New federal court documents obtained by the NBC Bay Area Investigative Unit reveal the Navy believes it suffered a massive hit to its reputation as a result of the fraud committed by Justin Hubbard, a former employee of Tetra Tech, the company it hired to clean up radiation at the Hunters Point Shipyard in San Francisco. The site is slated for parks, shops and thousands of homes.
In a victim impact statement submitted to the court during the sentencing proceedings for Hubbard, the 48-year-old former radiation control technician supervisor who pleaded guilty last year to falsifying documents associated with the cleanup, Laura Duchnak, the Navy’s Director of Base Closure, said the uncertainty surrounding Tetra Tech’s work has “caused a complete loss of trust in the Navy by the local community.”
Duchnak estimates it has set back the planned transfer of the property by a decade. She said the delay has caused “ire and frustration” by San Francisco city officials, members of congress and local activists.
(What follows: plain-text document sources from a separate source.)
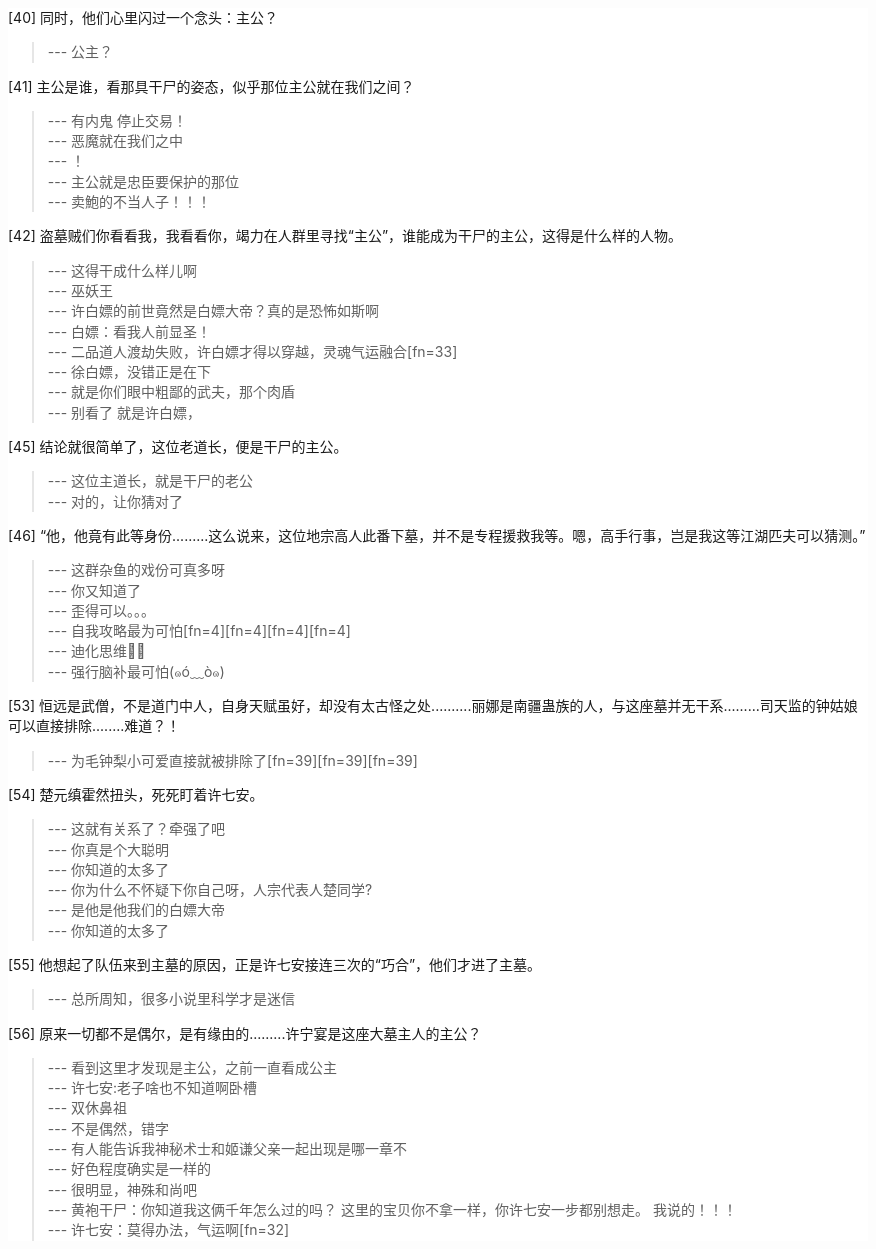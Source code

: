 [40] 同时，他们心里闪过一个念头：主公？
>--- 公主？<br>

[41] 主公是谁，看那具干尸的姿态，似乎那位主公就在我们之间？
>--- 有内鬼 停止交易！<br>
>--- 恶魔就在我们之中<br>
>--- ！<br>
>--- 主公就是忠臣要保护的那位<br>
>--- 卖鮑的不当人子！！！<br>

[42] 盗墓贼们你看看我，我看看你，竭力在人群里寻找“主公”，谁能成为干尸的主公，这得是什么样的人物。
>--- 这得干成什么样儿啊<br>
>--- 巫妖王<br>
>--- 许白嫖的前世竟然是白嫖大帝？真的是恐怖如斯啊<br>
>--- 白嫖：看我人前显圣！<br>
>--- 二品道人渡劫失败，许白嫖才得以穿越，灵魂气运融合[fn=33]<br>
>--- 徐白嫖，没错正是在下<br>
>--- 就是你们眼中粗鄙的武夫，那个肉盾<br>
>--- 别看了 就是许白嫖，<br>

[45] 结论就很简单了，这位老道长，便是干尸的主公。
>--- 这位主道长，就是干尸的老公<br>
>--- 对的，让你猜对了<br>

[46] “他，他竟有此等身份.........这么说来，这位地宗高人此番下墓，并不是专程援救我等。嗯，高手行事，岂是我这等江湖匹夫可以猜测。”
>--- 这群杂鱼的戏份可真多呀<br>
>--- 你又知道了<br>
>--- 歪得可以。。。<br>
>--- 自我攻略最为可怕[fn=4][fn=4][fn=4][fn=4]<br>
>--- 迪化思维🌝🌝<br>
>--- 强行脑补最可怕(๑ó﹏ò๑)<br>

[53] 恒远是武僧，不是道门中人，自身天赋虽好，却没有太古怪之处..........丽娜是南疆蛊族的人，与这座墓并无干系.........司天监的钟姑娘可以直接排除........难道？！
>--- 为毛钟梨小可爱直接就被排除了[fn=39][fn=39][fn=39]<br>

[54] 楚元缜霍然扭头，死死盯着许七安。
>--- 这就有关系了？牵强了吧<br>
>--- 你真是个大聪明<br>
>--- 你知道的太多了<br>
>--- 你为什么不怀疑下你自己呀，人宗代表人楚同学?<br>
>--- 是他是他我们的白嫖大帝<br>
>--- 你知道的太多了<br>

[55] 他想起了队伍来到主墓的原因，正是许七安接连三次的“巧合”，他们才进了主墓。
>--- 总所周知，很多小说里科学才是迷信<br>

[56] 原来一切都不是偶尔，是有缘由的.........许宁宴是这座大墓主人的主公？
>--- 看到这里才发现是主公，之前一直看成公主<br>
>--- 许七安:老子啥也不知道啊卧槽<br>
>--- 双休鼻祖<br>
>--- 不是偶然，错字<br>
>--- 有人能告诉我神秘术士和姬谦父亲一起出现是哪一章不<br>
>--- 好色程度确实是一样的<br>
>--- 很明显，神殊和尚吧<br>
>--- 黄袍干尸：你知道我这俩千年怎么过的吗？
这里的宝贝你不拿一样，你许七安一步都别想走。
我说的！！！<br>
>--- 许七安：莫得办法，气运啊[fn=32]<br>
The scandal has brought on “negative media attention” and caused residents who moved into new condos next to where the cleanup is taking place to worry about their safety, she said.
“The development of [the Hunters Point Shipyard] was supposed to revitalize the community and provide jobs and affordable housing; all of that is now on hold indefinitely as the Navy and the regulatory agencies have determined that Tetra Tech’s work is unreliable,” Duchnak said.
Earlier this year, after reviewing of all of Tetra Tech’s radiation cleanup records, the Navy found nearly half of the data had inconsistencies and that much of it was likely fraudulent. The Navy is now coming up with a plan to resample the entire shipyard for radiation, essentially redoing of all of Tetra Tech’s work.
The Navy paid $272 million to Tetra Tech for 12 years of work. Duchnak said the cost of the required rework is likely to rise as high as $578 million. That amount of money would buy a new combat ship, she said.
Duchnak said the scandal has caused regulatory agencies to lose trust in the Navy’s ability to implement its radiological remediation program, and that the EPA no longer has confidence in the work performed by Tetra Tech.
A federal judge sentenced Hubbard and fellow radiation technician supervisor Stephen Rolfe to eight months in prison on Thursday for falsifying cleanup records. Both men admitted to substituting clean dirt for the soil samples they were supposed to be testing in an effort to fake the results of the cleanup.
According to court records, a health physicist for the EPA wrote in a declaration that when the suspect areas were resampled, it was determined that “excessive levels of radiation remained after fraudulently being deemed clean by Tetra Tech employees,” including Hubbard.” The areas were subsequently cleaned up.
NBC Bay Area Investigative Unit first exposed in 2014 that the Navy caught Tetra Tech mishandling soil samples and falsifying data, and that the company disciplined two supervisors and retrained workers. At the time, the company said it took corrective action and had not had a recurrence of fake soil samples.
While Hubbard and Rolfe are the only two Tetra Tech employees who have pleaded guilty to falsifying federal records, court documents explain that the investigations had been pending for a number of years and involve “a number of other targets.” It is unclear if investigators are looking into other employees.
In court records, Hubbard’s attorney said he made a “grievous error” while working far from his Boulder City, Nevada home and that he was “lonely, tired and discouraged with a difficult crew that had to be hired from several zip codes in the immediate vicinity of Hunters Point.” He said Hubbard regrets what he did every single day. He no longer works in the remediation industry.
A company spokesperson told NBC Bay Area on Thursday that Tetra Tech supports the action of the Department of Justice.
“Tetra Tech vehemently rejects this type of activity and will pursue all legal actions available to it to recover the harm that the actions of these former employees have caused to Tetra Tech, the Navy, and the local community. We have zero tolerance for violations of established protocols and procedures on any project site,” the company wrote in a statement.